我想用平衡BST代替优先队列来实现Prim的最小生成树算法。我的实现是在Java中进行的。由于Java已经有一个以TreeSet形式的红黑树库实现,我想用它来代替我自己的自定义实现。

一个典型的使用Min Priority Queue的Prim的实现需要O(ElogE),而我这个实现背后的意图是将时间复杂度降低到O(ElogV)。我相信这也可以使用索引优先队列(IPQ)来实现,但我选择了BST版本,因为有自平衡BST的库实现(在Java和C++中都有)。

对于我测试过的例子,这个实现似乎工作得很好,并且产生了正确的结果。但当我做了更深层次的检查,以确保TC实际上是O(ElogV)时,我发现Java TreeSet对我来说表现得很奇怪,原因是什么。

这是我的实现。

    package graph;

    import java.util.Comparator;
    import java.util.TreeSet;

    /**
     * Implementation of Prim's algorithm (eager version) to
     * find Minimum Spanning Tree using a self-balancing BST
     * Time Complexity: O(ElogV)
     * 
     * This implementation uses a self-balancing BST (specifically Red-Black Tree)
     * 
     * We can do eager Prim's implementation using an Indexed Priority Queue (IPQ) as well
     * 
     * Comparison: IPQ vs BST
     * To get next best edge in IPQ, we pop the min element from root, and 
     * then heapify the tree, which overall takes O(lgn). To get next best edge in 
     * BST, it would take O(lgn) as well, and then we’ll have to delete that entry 
     * which would take another O(lgn), but overall it is still O(lgn)
     * 
     * Insertion into both BST and IPQ takes O(lgn) anyway
     * 
     * Update in IPQ takes O(lgn). Update in BST as well can be done in 
     * O(lgn) [search the element in O(lgn) then delete that entry in another 
     * O(lgn) and then insert new entry with updated edge weight (and source node) 
     * in yet another O(lgn). Intotal, it takes 3*logn but overall still O(lgn)]
     *
     */
    public class PrimsMstUsingSelfBalancingBST extends Graph {

        private int n, m, edgeCount;
        private boolean[] visited;
        private Edge[] mst;
        private double cost;
        private TreeSet<Edge> sortedSet;

        public PrimsMstUsingSelfBalancingBST(int numberOfVertices) {
            super(numberOfVertices);
            n = numberOfVertices;
        }

        public Double mst(int s) {
            m = n - 1; // number of expected edges in mst
            edgeCount = 0;
            mst = new Edge[m];
            visited = new boolean[n];
            sortedSet = new TreeSet<>(getComparator());

            relaxEdgesAtNode(s);

            while (!sortedSet.isEmpty() && edgeCount != m) {
                System.out.println(sortedSet);
                // pollFirst() retrieves and removes smallest element from TreeSet
                Edge edge = sortedSet.pollFirst();
                int nodeIndex = edge.to;

                // skip edges pointing to already visited nodes
                if (visited[nodeIndex]) continue;

                mst[edgeCount] = edge;
                edgeCount++;
                cost += edge.wt;

                relaxEdgesAtNode(nodeIndex);
            }

            return (edgeCount == m) ? cost : null;
        }

        private void relaxEdgesAtNode(int index) {
            visited[index] = true;

            for (Edge edge : adjList.get(index))  {
                int to = edge.to;

                if (visited[to]) continue;

                if (!sortedSet.contains(edge)) {
                    sortedSet.add(edge);
                }
                else {
                    Edge existingEdge = search(edge);
                    if (existingEdge.wt > edge.wt) {
                        sortedSet.remove(existingEdge);
                        sortedSet.add(edge);
                    }
                }
            }
        }

        private Comparator<Edge> getComparator() {
            return new Comparator<Edge>() {
                @Override
                public int compare(Edge e1, Edge e2) {
                    // Java TreeSet is implemented in a way that it uses 
                    // Comparable/Comparator logics for all comparisons.

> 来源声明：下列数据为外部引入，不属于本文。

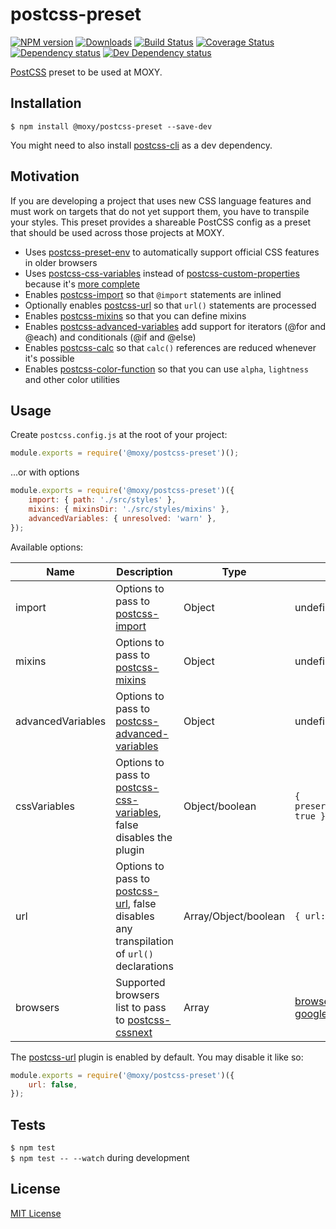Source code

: # postcss-preset

[![NPM version][npm-image]][npm-url] [![Downloads][downloads-image]][npm-url] [![Build Status][travis-image]][travis-url] [![Coverage Status][codecov-image]][codecov-url] [![Dependency status][david-dm-image]][david-dm-url] [![Dev Dependency status][david-dm-dev-image]][david-dm-dev-url]

[npm-url]:https://npmjs.org/package/@moxy/postcss-preset
[npm-image]:https://img.shields.io/npm/v/@moxy/postcss-preset.svg
[downloads-image]:https://img.shields.io/npm/dm/@moxy/postcss-preset.svg
[travis-url]:https://travis-ci.org/moxystudio/postcss-preset
[travis-image]:https://img.shields.io/travis/moxystudio/postcss-preset/master.svg
[codecov-url]:https://codecov.io/gh/moxystudio/postcss-preset
[codecov-image]:https://img.shields.io/codecov/c/github/moxystudio/postcss-preset/master.svg
[david-dm-url]:https://david-dm.org/moxystudio/postcss-preset
[david-dm-image]:https://img.shields.io/david/moxystudio/postcss-preset.svg
[david-dm-dev-url]:https://david-dm.org/moxystudio/postcss-preset?type=dev
[david-dm-dev-image]:https://img.shields.io/david/dev/moxystudio/postcss-preset.svg

[PostCSS](http://cssnext.io/) preset to be used at MOXY.


## Installation

`$ npm install @moxy/postcss-preset --save-dev`

You might need to also install [postcss-cli](https://github.com/postcss/postcss-cli) as a dev dependency.


## Motivation

If you are developing a project that uses new CSS language features and must work on targets that do not yet support them, you have to transpile your styles. This preset provides a shareable PostCSS config as a preset that should be used across those projects at MOXY.

- Uses [postcss-preset-env](https://www.npmjs.com/package/postcss-preset-env) to automatically support official CSS features in older browsers
- Uses [postcss-css-variables](https://github.com/MadLittleMods/postcss-css-variables) instead of [postcss-custom-properties](https://github.com/postcss/postcss-custom-properties) because it's [more complete](https://github.com/MadLittleMods/postcss-css-variables#interoperability-and-differences-from-postcss-custom-properties)
- Enables [postcss-import](https://github.com/postcss/postcss-import) so that `@import` statements are inlined
- Optionally enables [postcss-url](https://github.com/postcss/postcss-url) so that `url()` statements are processed
- Enables [postcss-mixins](https://github.com/postcss/postcss-mixins) so that you can define mixins
- Enables [postcss-advanced-variables](https://github.com/jonathantneal/postcss-advanced-variables) add support for iterators (@for and @each) and conditionals (@if and @else)
- Enables [postcss-calc](https://github.com/postcss/postcss-calc) so that `calc()` references are reduced whenever it's possible
- Enables [postcss-color-function](https://github.com/postcss/postcss-color-function) so that you can use `alpha`, `lightness` and other color utilities


## Usage

Create `postcss.config.js` at the root of your project:

```js
module.exports = require('@moxy/postcss-preset')();
```

...or with options

```js
module.exports = require('@moxy/postcss-preset')({
    import: { path: './src/styles' },
    mixins: { mixinsDir: './src/styles/mixins' },
    advancedVariables: { unresolved: 'warn' },
});
```

Available options:

| Name   | Description   | Type     | Default |
| ------ | ------------- | -------- | ------- |
| import | Options to pass to [postcss-import](https://github.com/postcss/postcss-import#path) | Object | undefined |
| mixins | Options to pass to [postcss-mixins](https://github.com/postcss/postcss-mixins#mixinsdir) | Object | undefined |
| advancedVariables | Options to pass to [postcss-advanced-variables](https://github.com/jonathantneal/postcss-advanced-variables#options) | Object | undefined |
| cssVariables | Options to pass to [postcss-css-variables](https://github.com/MadLittleMods/postcss-css-variables), false disables the plugin | Object/boolean | `{ preserveAtRulesOrder: true }` |
| url | Options to pass to [postcss-url](https://github.com/postcss/postcss-url), false disables any transpilation of `url()` declarations | Array/Object/boolean | `{ url: 'rebase' }` |
| browsers | Supported browsers list to pass to [postcss-cssnext](https://github.com/MoOx/postcss-cssnext) | Array | [browserslist-config-google](https://github.com/awkaiser/browserslist-config-google) |

The [postcss-url](https://github.com/postcss/postcss-url) plugin is enabled by default. You may disable it like so:

```js
module.exports = require('@moxy/postcss-preset')({
    url: false,
});
```


## Tests

`$ npm test`   
`$ npm test -- --watch` during development


## License

[MIT License](http://opensource.org/licenses/MIT)
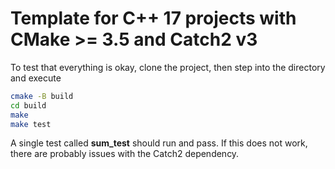 # Template for C++ 17 projects with CMake >= 3.5 and Catch2 v3

To test that everything is okay, clone the project, then step into the directory and execute

```bash
cmake -B build
cd build
make
make test
```

A single test called **sum_test** should run and pass. If this does not work, there are probably issues with the Catch2 dependency.
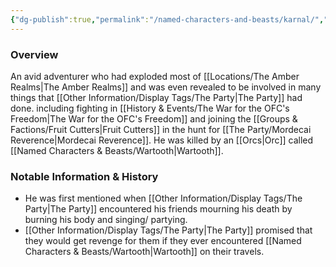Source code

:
 ```yaml
---
{"dg-publish":true,"permalink":"/named-characters-and-beasts/karnal/","tags":["NPC"],"updated":"2025-03-01T14:17:10.606+00:00"}
---
```



### Overview
An avid adventurer who had exploded most of [[Locations/The Amber Realms\|The Amber Realms]] and was even revealed to be involved in many things that [[Other Information/Display Tags/The Party\|The Party]] had done. including fighting in [[History & Events/The War for the OFC's Freedom\|The War for the OFC's Freedom]] and joining the [[Groups & Factions/Fruit Cutters\|Fruit Cutters]] in the hunt for [[The Party/Mordecai Reverence\|Mordecai Reverence]]. He was killed by an [[Orcs\|Orc]] called [[Named Characters & Beasts/Wartooth\|Wartooth]]. 

### Notable Information & History 
- He was first mentioned when [[Other Information/Display Tags/The Party\|The Party]] encountered his friends mourning his death by burning his body and singing/ partying. 
- [[Other Information/Display Tags/The Party\|The Party]] promised that they would get revenge for them if they ever encountered [[Named Characters & Beasts/Wartooth\|Wartooth]] on their travels. 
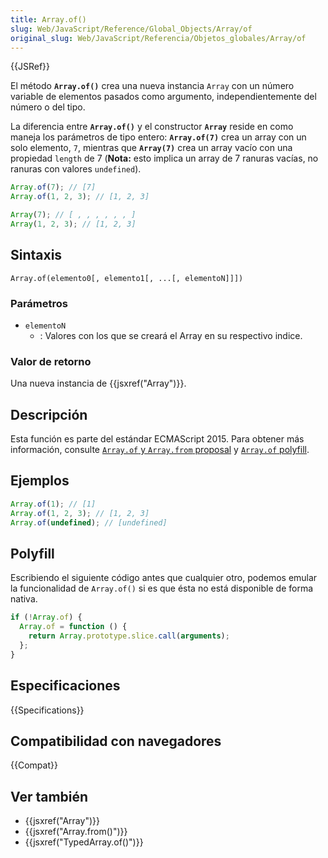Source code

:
 ```yaml
---
title: Array.of()
slug: Web/JavaScript/Reference/Global_Objects/Array/of
original_slug: Web/JavaScript/Referencia/Objetos_globales/Array/of
---
```


{{JSRef}}

El método **`Array.of()`** crea una nueva instancia `Array` con un número variable de elementos pasados como argumento, independientemente del número o del tipo.

La diferencia entre **`Array.of()`** y el constructor **`Array`** reside en como maneja los parámetros de tipo entero: **`Array.of(7)`** crea un array con un solo elemento, `7`, mientras que **`Array(7)`** crea un array vacío con una propiedad `length` de 7 (**Nota:** esto implica un array de 7 ranuras vacías, no ranuras con valores `undefined`).

```js
Array.of(7); // [7]
Array.of(1, 2, 3); // [1, 2, 3]

Array(7); // [ , , , , , , ]
Array(1, 2, 3); // [1, 2, 3]
```

## Sintaxis

```
Array.of(elemento0[, elemento1[, ...[, elementoN]]])
```

### Parámetros

- `elementoN`
  - : Valores con los que se creará el Array en su respectivo indice.

### Valor de retorno

Una nueva instancia de {{jsxref("Array")}}.

## Descripción

Esta función es parte del estándar ECMAScript 2015. Para obtener más información, consulte [`Array.of` y `Array.from` proposal](https://gist.github.com/rwaldron/1074126) y [`Array.of` polyfill](https://gist.github.com/rwaldron/3186576).

## Ejemplos

```js
Array.of(1); // [1]
Array.of(1, 2, 3); // [1, 2, 3]
Array.of(undefined); // [undefined]
```

## Polyfill

Escribiendo el siguiente código antes que cualquier otro, podemos emular la funcionalidad de `Array.of()` si es que ésta no está disponible de forma nativa.

```js
if (!Array.of) {
  Array.of = function () {
    return Array.prototype.slice.call(arguments);
  };
}
```

## Especificaciones

{{Specifications}}

## Compatibilidad con navegadores

{{Compat}}

## Ver también

- {{jsxref("Array")}}
- {{jsxref("Array.from()")}}
- {{jsxref("TypedArray.of()")}}
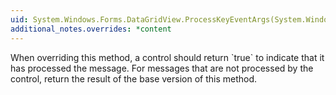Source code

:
 ```yaml
---
uid: System.Windows.Forms.DataGridView.ProcessKeyEventArgs(System.Windows.Forms.Message@)
additional_notes.overrides: *content
---
```


<p>When overriding this method, a control should return `true` to indicate that it has processed the message. For messages that are not processed by the control, return the result of the base version of this method.</p>


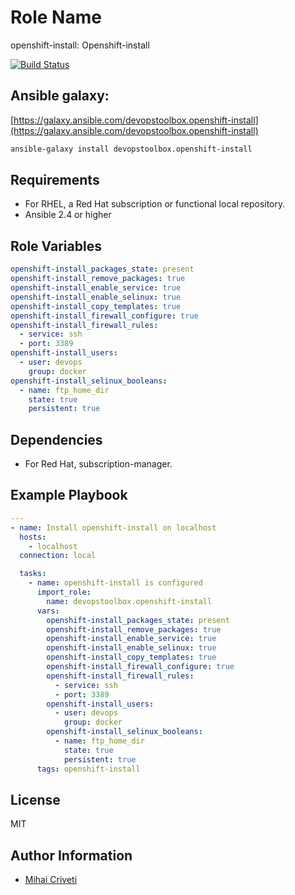 Role Name
=========

openshift-install: Openshift-install

[![Build Status](https://travis-ci.org/cmihai-ansible/openshift-install.svg?branch=master)](https://travis-ci.org/cmihai-ansible/openshift-install)

Ansible galaxy:
---------------

[https://galaxy.ansible.com/devopstoolbox.openshift-install](https://galaxy.ansible.com/devopstoolbox.openshift-install)

```bash
ansible-galaxy install devopstoolbox.openshift-install
```

Requirements
------------

- For RHEL, a Red Hat subscription or functional local repository.
- Ansible 2.4 or higher

Role Variables
--------------

```yaml
openshift-install_packages_state: present
openshift-install_remove_packages: true
openshift-install_enable_service: true
openshift-install_enable_selinux: true
openshift-install_copy_templates: true
openshift-install_firewall_configure: true
openshift-install_firewall_rules:
  - service: ssh
  - port: 3389
openshift-install_users:
  - user: devops
    group: docker
openshift-install_selinux_booleans:
  - name: ftp_home_dir
    state: true
    persistent: true
```

Dependencies
------------

- For Red Hat, subscription-manager.

Example Playbook
----------------

```yaml
---
- name: Install openshift-install on localhost
  hosts:
    - localhost
  connection: local

  tasks:
    - name: openshift-install is configured
      import_role:
        name: devopstoolbox.openshift-install
      vars:
        openshift-install_packages_state: present
        openshift-install_remove_packages: true
        openshift-install_enable_service: true
        openshift-install_enable_selinux: true
        openshift-install_copy_templates: true
        openshift-install_firewall_configure: true
        openshift-install_firewall_rules:
          - service: ssh
          - port: 3389
        openshift-install_users:
          - user: devops
            group: docker
        openshift-install_selinux_booleans:
          - name: ftp_home_dir
            state: true
            persistent: true
      tags: openshift-install
```

License
-------

MIT

Author Information
------------------

- [Mihai Criveti](https://www.linkedin.com/in/devopstoolbox.)

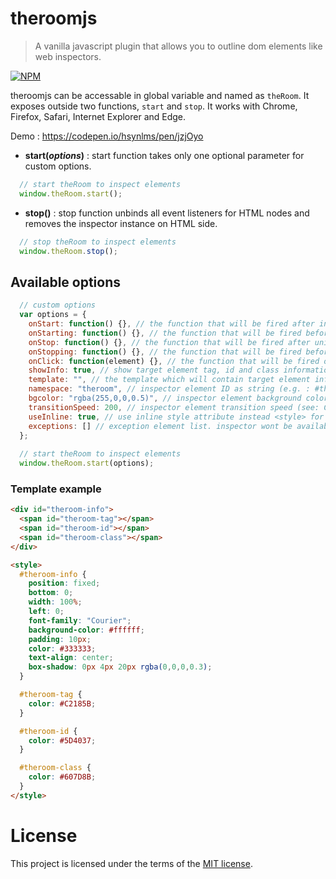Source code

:# theroomjs
> A vanilla javascript plugin that allows you to outline dom elements like web inspectors.

[![NPM](https://nodei.co/npm/theroomjs.png)](https://nodei.co/npm/theroomjs/)

theroomjs can be accessable in global variable and named as `theRoom`. It exposes outside two functions, `start` and `stop`. It works with Chrome, Firefox, Safari, Internet Explorer and Edge.

Demo : https://codepen.io/hsynlms/pen/jzjOyo

- **start(*options*)** : start function takes only one optional parameter for custom options.
```javascript
  // start theRoom to inspect elements
  window.theRoom.start();
```

- **stop()** : stop function unbinds all event listeners for HTML nodes and removes the inspector instance on HTML side.
```javascript
  // stop theRoom to inspect elements
  window.theRoom.stop();
```

## Available options
```javascript
  // custom options
  var options = {
    onStart: function() {}, // the function that will be fired after initialization
    onStarting: function() {}, // the function that will be fired before initialization
    onStop: function() {}, // the function that will be fired after uninitialization
    onStopping: function() {}, // the function that will be fired before uninitialization
    onClick: function(element) {}, // the function that will be fired on click on any allowed element
    showInfo: true, // show target element tag, id and class information
    template: "", // the template which will contain target element information (showInfo must be activated)
    namespace: "theroom", // inspector element ID as string (e.g. : #theroom)
    bgcolor: "rgba(255,0,0,0.5)", // inspector element background color as hex
    transitionSpeed: 200, // inspector element transition speed (see: CSS Transition Speed)
    useInline: true, // use inline style attribute instead <style> for styling inspector element
    exceptions: [] // exception element list. inspector wont be available for them. basic css selectors are supported
  };
  
  // start theRoom to inspect elements
  window.theRoom.start(options);
```

### Template example
```html
<div id="theroom-info">
  <span id="theroom-tag"></span>
  <span id="theroom-id"></span>
  <span id="theroom-class"></span>
</div>

<style>
  #theroom-info {
    position: fixed;
    bottom: 0;
    width: 100%;
    left: 0;
    font-family: "Courier";
    background-color: #ffffff;
    padding: 10px;
    color: #333333;
    text-align: center;
    box-shadow: 0px 4px 20px rgba(0,0,0,0.3);
  }

  #theroom-tag {
    color: #C2185B;
  }

  #theroom-id {
    color: #5D4037;
  }

  #theroom-class {
    color: #607D8B;
  }
</style>
```

# License
This project is licensed under the terms of the [MIT license](https://github.com/hsynlms/theroomjs/blob/master/LICENSE).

                    // i.e., it will use this comparator to do comparison 
                    // in contains() method.

                    // It will use this same comparator to do comparison 
                    // during remove() method.

                    // It will also use this same comparator, to perform 
                    // sorting during add() method.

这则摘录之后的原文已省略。